Under the province’s Emergency Program Act, the local and regional authority “may implement all procedures that it considers necessary to prevent, respond or alleviate the effects of an emergency or disaster”. This includes utilizing its emergency plan of which ESS is a key component.
Gourlay says that they had about 40 volunteers working around the clock in reception centres established in Terrace, Dease Lake and Iskut. They logged about 1,700 responder hours from the beginning of August. EMBC provided support by deploying mobile support teams from other parts of B.C.
The current volunteer-based ESS model is ready to handle level one and two emergencies — but the mass evacuations that took place across the Northwest were considered a level three response.
ESS with the RDKS is now evaluating what needs to be done to ensure they’re prepared for the next call, including developing strategies and examining ongoing capacities to deal with future evacuations.
Emotional support has been in place and will continue for both evacuees and ESS volunteers who have been deeply affected by the accounts of grief and loss.
“You can imagine that you’re dealing with people who have gone through a lot of trauma and how that can impact you as well, we have to think of that,” says Gourlay.
ESS’ operations are managed through the RDKS, with support from the City of Terrace.
Emergency Management BC (EMBC) covers the referral costs provided by ESS to evacuees. Over $1.7 million in referral was given out in terms of food, clothing and accommodation.
Throughout the year, ESS must establish relationships in the region with organizations, plus restaurant, store and hotel owners, to have signed agreements for their services and participation during emergencies. Local businesses are then reimbursed by EMBC.
At one point during last summer though, hotels in Terrace and Dease Lake were at capacity.
Gourlay says they have a stockpile of 250 cots and 500 blankets in storage in case they need to turn to group lodging as an option. This would mean setting up rows of beds in a mass space such as churches, schools and sports facilities. This has never been done before, but it’s likely to be used if regional disasters continue to grow in scale.
“We want to avoid opening up group lodging, as it would be a lot of work and resources. And with volunteers, it would be difficult to ask them to step up to that,” says Gourlay. “It’s going to require more creativity, working together hand-in-hand with the province.”
She says with the RDKS being such a large district in B.C., they face many unique challenges than their counterparts further south, with needs that must be addressed in upcoming discussions.
As part of their recovery process, the Tahltan/RDKS recovery manager has been contacting residents affected by the regional disaster to follow up on how they’re doing after the evacuations.
The Red Cross visited the area to conduct a second round of interviews in Terrace on Jan. 14 and 15, then Dease Lake and Telegraph Creek the week of Jan. 21.
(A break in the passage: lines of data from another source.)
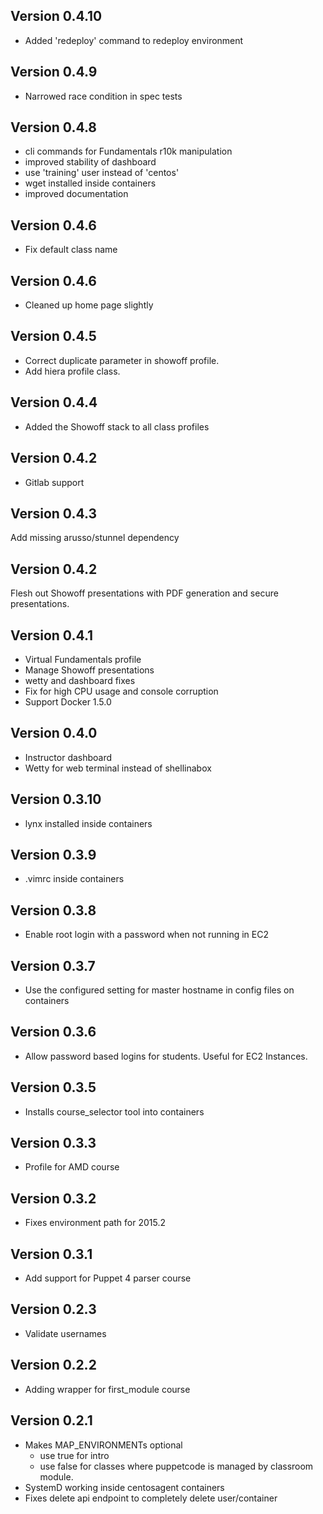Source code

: ## Version 0.4.10

* Added 'redeploy' command to redeploy environment

## Version 0.4.9

* Narrowed race condition in spec tests

## Version 0.4.8

* cli commands for Fundamentals r10k manipulation
* improved stability of dashboard
* use 'training' user instead of 'centos'
* wget installed inside containers
* improved documentation

## Version 0.4.6

* Fix default class name

## Version 0.4.6

* Cleaned up home page slightly

## Version 0.4.5

* Correct duplicate parameter in showoff profile.
* Add hiera profile class.

## Version 0.4.4

* Added the Showoff stack to all class profiles

## Version 0.4.2

* Gitlab support

## Version 0.4.3

Add missing arusso/stunnel dependency

## Version 0.4.2

Flesh out Showoff presentations with PDF generation and secure presentations.

## Version 0.4.1

* Virtual Fundamentals profile
* Manage Showoff presentations
* wetty and dashboard fixes
* Fix for high CPU usage and console corruption
* Support Docker 1.5.0

## Version 0.4.0

* Instructor dashboard
* Wetty for web terminal instead of shellinabox

## Version 0.3.10

* lynx installed inside containers

## Version 0.3.9

* .vimrc inside containers

## Version 0.3.8

* Enable root login with a password when not running in EC2

## Version 0.3.7

* Use the configured setting for master hostname in config files on containers

## Version 0.3.6

* Allow password based logins for students.  Useful for EC2 Instances.

## Version 0.3.5

* Installs course_selector tool into containers

## Version 0.3.3
* Profile for AMD course

## Version 0.3.2
* Fixes environment path for 2015.2

## Version 0.3.1
* Add support for Puppet 4 parser course

## Version 0.2.3
* Validate usernames

## Version 0.2.2
* Adding wrapper for first_module course

## Version 0.2.1

* Makes MAP_ENVIRONMENTs optional
  * use true for intro
  * use false for classes where puppetcode is managed by classroom module.
* SystemD working inside centosagent containers
* Fixes delete api endpoint to completely delete user/container
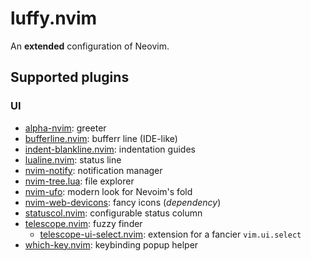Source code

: # luffy.nvim

An **extended** configuration of Neovim.

## Supported plugins

### UI

  * [alpha-nvim](https://github.com/goolord/alpha-nvim): greeter
  * [bufferline.nvim](https://github.com/akinsho/bufferline.nvim): bufferr line (IDE-like)
  * [indent-blankline.nvim](https://github.com/lukas-reineke/indent-blankline.nvim):  indentation guides
  * [lualine.nvim](https://github.com/nvim-lualine/lualine.nvim): status line
  * [nvim-notify](https://github.com/rcarriga/nvim-notify): notification manager
  * [nvim-tree.lua](https://github.com/nvim-tree/nvim-tree.lua): file explorer
  * [nvim-ufo](https://github.com/kevinhwang91/nvim-ufo): modern look for Nevoim's fold
  * [nvim-web-devicons](https://github.com/nvim-tree/nvim-web-devicons): fancy icons (*dependency*)
  * [statuscol.nvim](https://github.com/luukvbaal/statuscol.nvim): configurable status column
  * [telescope.nvim](https://github.com/nvim-telescope/telescope.nvim): fuzzy finder
    - [telescope-ui-select.nvim](https://github.com/nvim-telescope/telescope-ui-select.nvim): extension for a fancier `vim.ui.select`
  * [which-key.nvim](https://github.com/folke/which-key.nvim): keybinding popup helper

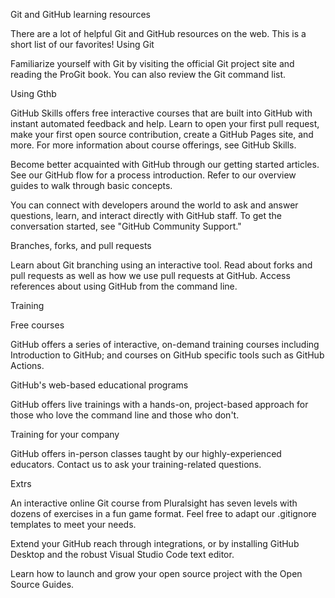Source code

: Git and GitHub learning resources

There are a lot of helpful Git and GitHub resources on the web. This is a short list of our favorites!
Using Git

Familiarize yourself with Git by visiting the official Git project site and reading the ProGit book. You can also review the Git command list.

Using Gthb

GitHub Skills offers free interactive courses that are built into GitHub with instant automated feedback and help. Learn to open your first pull request, make your first open source contribution, create a GitHub Pages site, and more. For more information about course offerings, see GitHub Skills.

Become better acquainted with GitHub through our getting started articles. See our GitHub flow for a process introduction. Refer to our overview guides to walk through basic concepts.

You can connect with developers around the world to ask and answer questions, learn, and interact directly with GitHub staff. To get the conversation started, see "GitHub Community Support."

Branches, forks, and pull requests

Learn about Git branching using an interactive tool. Read about forks and pull requests as well as how we use pull requests at GitHub. Access references about using GitHub from the command line.

Training

Free courses

GitHub offers a series of interactive, on-demand training courses including Introduction to GitHub; and courses on GitHub specific tools such as GitHub Actions.

GitHub's web-based educational programs

GitHub offers live trainings with a hands-on, project-based approach for those who love the command line and those who don't.

Training for your company

GitHub offers in-person classes taught by our highly-experienced educators. Contact us to ask your training-related questions.

Extrs

An interactive online Git course from Pluralsight has seven levels with dozens of exercises in a fun game format. Feel free to adapt our .gitignore templates to meet your needs.

Extend your GitHub reach through integrations, or by installing GitHub Desktop and the robust Visual Studio Code text editor.

Learn how to launch and grow your open source project with the Open Source Guides.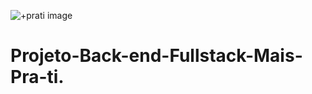 ![+prati image](https://maisprati.trindtech.com.br/mais-pra-ti/logo1.svg)
# Projeto-Back-end-Fullstack-Mais-Pra-ti.
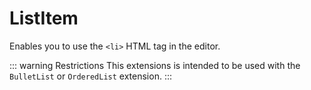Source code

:# ListItem
Enables you to use the `<li>` HTML tag in the editor.

::: warning Restrictions
This extensions is intended to be used with the `BulletList` or `OrderedList` extension.
:::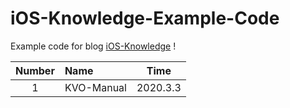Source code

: # iOS-Knowledge-Example-Code
 Example code for blog [iOS-Knowledge](https://github.com/loveway/iOS-Knowledge) !
 
| Number | Name |  Time | 
|:-------:|:-------|:-------:|
| 1 | KVO-Manual | 2020.3.3 |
“We also have to be mindful that there were other people involved beyond the community members of Telegraph Creek. The surrounding areas were also impacted and there’s a lot of residents there as well,” says Gourlay.
“Knowing one another really helps a lot in these small towns… We need to make it a priority to have these discussions in advance so we can consolidate all of our plans with a better understanding of what we need to do.”